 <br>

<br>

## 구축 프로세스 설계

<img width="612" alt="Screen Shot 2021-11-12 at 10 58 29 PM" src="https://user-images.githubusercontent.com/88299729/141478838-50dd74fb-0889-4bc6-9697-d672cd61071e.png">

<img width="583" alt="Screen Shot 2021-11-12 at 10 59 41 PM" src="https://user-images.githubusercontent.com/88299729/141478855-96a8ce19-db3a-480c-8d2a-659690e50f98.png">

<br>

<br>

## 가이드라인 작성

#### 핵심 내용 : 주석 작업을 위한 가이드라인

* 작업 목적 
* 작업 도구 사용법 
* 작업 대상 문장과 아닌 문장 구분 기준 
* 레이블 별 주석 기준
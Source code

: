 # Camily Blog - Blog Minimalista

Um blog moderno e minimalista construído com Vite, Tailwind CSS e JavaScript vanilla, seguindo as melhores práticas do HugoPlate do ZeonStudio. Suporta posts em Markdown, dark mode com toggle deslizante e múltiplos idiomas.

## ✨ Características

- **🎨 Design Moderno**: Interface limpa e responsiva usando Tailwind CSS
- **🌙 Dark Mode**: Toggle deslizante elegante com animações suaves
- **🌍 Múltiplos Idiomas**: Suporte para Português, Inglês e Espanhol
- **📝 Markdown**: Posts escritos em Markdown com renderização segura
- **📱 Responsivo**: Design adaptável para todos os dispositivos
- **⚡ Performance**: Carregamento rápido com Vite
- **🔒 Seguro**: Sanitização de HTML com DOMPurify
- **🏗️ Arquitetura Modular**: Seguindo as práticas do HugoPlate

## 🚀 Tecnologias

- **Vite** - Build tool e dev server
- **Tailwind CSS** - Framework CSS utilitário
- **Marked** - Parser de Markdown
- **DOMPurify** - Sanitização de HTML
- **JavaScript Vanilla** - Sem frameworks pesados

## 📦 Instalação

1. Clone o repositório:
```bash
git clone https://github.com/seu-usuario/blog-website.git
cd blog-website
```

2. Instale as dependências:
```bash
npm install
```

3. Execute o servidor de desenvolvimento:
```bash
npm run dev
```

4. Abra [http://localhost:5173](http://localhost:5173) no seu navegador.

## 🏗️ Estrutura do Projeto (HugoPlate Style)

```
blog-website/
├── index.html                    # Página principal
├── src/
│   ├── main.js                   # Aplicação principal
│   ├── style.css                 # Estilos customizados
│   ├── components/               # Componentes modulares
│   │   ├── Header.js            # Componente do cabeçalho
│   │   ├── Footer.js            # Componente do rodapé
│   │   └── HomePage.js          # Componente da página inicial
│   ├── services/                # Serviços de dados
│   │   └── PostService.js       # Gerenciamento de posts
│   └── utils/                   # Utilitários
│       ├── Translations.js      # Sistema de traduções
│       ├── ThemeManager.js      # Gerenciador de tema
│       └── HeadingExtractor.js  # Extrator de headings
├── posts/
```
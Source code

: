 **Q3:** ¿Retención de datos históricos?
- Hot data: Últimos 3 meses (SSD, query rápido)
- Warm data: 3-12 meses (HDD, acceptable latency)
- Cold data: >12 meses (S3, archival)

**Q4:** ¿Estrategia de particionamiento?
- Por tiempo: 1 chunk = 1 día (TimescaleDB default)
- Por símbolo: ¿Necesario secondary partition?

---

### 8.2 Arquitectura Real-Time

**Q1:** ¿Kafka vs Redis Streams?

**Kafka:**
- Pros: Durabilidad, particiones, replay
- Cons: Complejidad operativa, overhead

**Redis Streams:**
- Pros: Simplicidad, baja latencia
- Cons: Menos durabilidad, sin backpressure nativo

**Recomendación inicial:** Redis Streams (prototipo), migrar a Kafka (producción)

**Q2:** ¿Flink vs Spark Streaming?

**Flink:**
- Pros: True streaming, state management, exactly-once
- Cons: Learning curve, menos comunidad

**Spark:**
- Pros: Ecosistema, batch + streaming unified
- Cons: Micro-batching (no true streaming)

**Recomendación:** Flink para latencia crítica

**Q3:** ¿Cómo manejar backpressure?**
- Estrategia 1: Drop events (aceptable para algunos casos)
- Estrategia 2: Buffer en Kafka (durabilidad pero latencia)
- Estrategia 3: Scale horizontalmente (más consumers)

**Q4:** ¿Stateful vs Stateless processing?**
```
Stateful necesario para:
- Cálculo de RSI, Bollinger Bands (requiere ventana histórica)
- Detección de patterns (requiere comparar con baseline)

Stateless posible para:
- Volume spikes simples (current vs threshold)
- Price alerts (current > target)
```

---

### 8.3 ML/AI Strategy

● **WORK ITEM**
Only the lines from the start of the data to the line holding "- Blog Minimalista" are wanted; return them exactly, both ends included.

● **RESULT FOR THIS TASK**
 <br>

<br>

## 구축 프로세스 설계

<img width="612" alt="Screen Shot 2021-11-12 at 10 58 29 PM" src="https://user-images.githubusercontent.com/88299729/141478838-50dd74fb-0889-4bc6-9697-d672cd61071e.png">

<img width="583" alt="Screen Shot 2021-11-12 at 10 59 41 PM" src="https://user-images.githubusercontent.com/88299729/141478855-96a8ce19-db3a-480c-8d2a-659690e50f98.png">

<br>

<br>

## 가이드라인 작성

#### 핵심 내용 : 주석 작업을 위한 가이드라인

* 작업 목적 
* 작업 도구 사용법 
* 작업 대상 문장과 아닌 문장 구분 기준 
* 레이블 별 주석 기준
Source code

: # Camily Blog - Blog Minimalista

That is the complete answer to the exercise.